There is going to be value drift even if we get an FAI. Isn’t that inherent in extrapolated volition?
No. Progress and development may be part of human preference, but it is entirely OK for a fixed preference to specify progress happening in a particular way, as opposed to other possible ways. Furthermore, preference can be fixed and still not knowable in advance (so that there are no spoilers, and moral progress happens through your effort and not dictated “from above”).
It’s not possible to efficiently find out some properties of a program, even if you have its whole source code; this source code doesn’t change, but the program runs—develops—in novel and unexpected ways.
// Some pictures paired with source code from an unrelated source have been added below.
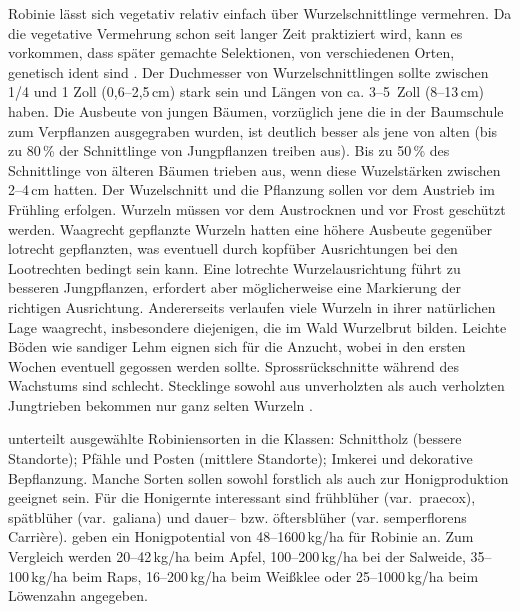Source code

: \documentclass[twocolumn]{scrartcl}
\begin{document}
Robinie lässt sich vegetativ relativ einfach über Wurzelschnittlinge
vermehren. Da die vegetative Vermehrung schon seit langer Zeit
praktiziert wird, kann es vorkommen, dass später gemachte Selektionen,
von verschiedenen Orten, genetisch ident sind
\citep{liesebach2012robinie}. Der Duchmesser von Wurzelschnittlingen sollte zwischen 1/4
und 1 Zoll (0,6--2,5\,cm) stark sein und Längen von ca. 3--5~Zoll
(8--13\,cm) haben. Die Ausbeute von jungen Bäumen, vorzüglich jene die
in der Baumschule zum Verpflanzen ausgegraben wurden, ist deutlich
besser als jene von alten (bis zu 80\,\% der Schnittlinge von Jungpflanzen treiben aus).
Bis zu 50\,\% des Schnittlinge von älteren Bäumen trieben aus, wenn diese
Wuzelstärken zwischen 2--4\,cm hatten.
Der Wuzelschnitt und die Pflanzung sollen vor dem
Austrieb im Frühling erfolgen. Wurzeln müssen vor dem Austrocknen und
vor Frost geschützt werden. Waagrecht gepflanzte Wurzeln hatten eine
höhere Ausbeute gegenüber lotrecht gepflanzten, was eventuell durch
kopfüber Ausrichtungen bei den Lootrechten bedingt sein kann. Eine
lotrechte Wurzelausrichtung führt zu besseren Jungpflanzen, erfordert
aber möglicherweise eine Markierung der richtigen
Ausrichtung. Andererseits verlaufen viele Wurzeln in ihrer natürlichen
Lage waagrecht, insbesondere diejenigen, die im Wald Wurzelbrut bilden.
Leichte Böden wie sandiger Lehm
eignen sich für die Anzucht, wobei in den ersten Wochen eventuell
gegossen werden sollte. Sprossrückschnitte während des Wachstums sind
schlecht. Stecklinge sowohl aus unverholzten als auch verholzten
Jungtrieben bekommen nur ganz selten Wurzeln
\citep{swingle1937robinie}.

\citet{keresztesi1983robinie} unterteilt ausgewählte Robiniensorten in
die Klassen: Schnittholz (bessere Standorte); Pfähle und Posten
(mittlere Standorte); Imkerei und dekorative Bepflanzung. Manche
Sorten sollen sowohl forstlich als auch zur Honigproduktion geeignet
sein. Für die Honigernte interessant sind frühblüher (var.\ praecox),
spätblüher (var.\ galiana) und dauer-- bzw. öftersblüher
(var. semperflorens Carrière). \citet[S.~80]{crane1985honig} geben ein
Honigpotential von 48--1600\,kg/ha für Robinie an. Zum Vergleich werden
20--42\,kg/ha beim Apfel, 100--200\,kg/ha bei der Salweide,
35--100\,kg/ha beim Raps, 16--200\,kg/ha beim Weißklee oder
25--1000\,kg/ha beim Löwenzahn angegeben.
\end{document}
Or course, the unexpected needs to be knowably good, not just “unexpected” (see for example Expected Creative Surprises).
I agree that such a fixed preference system is possible. But I don’t think that it needs to be implemented in order for “moral progress” to be indefinitely sustainable in a positive fashion. I think humans are capable of guiding their own moral progress without their hands being held. Will the result be provably friendly? No, of course not. The question is how likely is the result to be friendly, and is this likelihood great enough that it offsets the negatives associated with FAI research (namely the potentially very long timescales needed).
I think humans are capable of guiding their own moral progress without their hands being held. Will the result be provably friendly? No, of course not. The question is how likely is the result to be friendly
The strawman of “provable friendliness” again. It’s not about holding ourselves to an inadequately high standard, it’s about figuring out what’s going on, in any detail. (See this comment.)
If we accept that preference is complex (holds a lot of data), and that detail in preference matters (losing a relatively small portion of this data is highly undesirable), then any value drift is bad, and while value drift is not rigorously controlled, it’s going to lead its random walk further and further away from the initial preference. As a result, from the point of view of the initial preference, the far future is pretty much lost, even if each individual step of the way doesn’t look threatening. The future agency won’t care about the past preference, and won’t reverse to it, because as a result of value drift it already has different preference, and for it returning to the past is no longer preferable. This system isn’t stable, deviations in preference don’t correct themselves, if the deviated-preference agency has control.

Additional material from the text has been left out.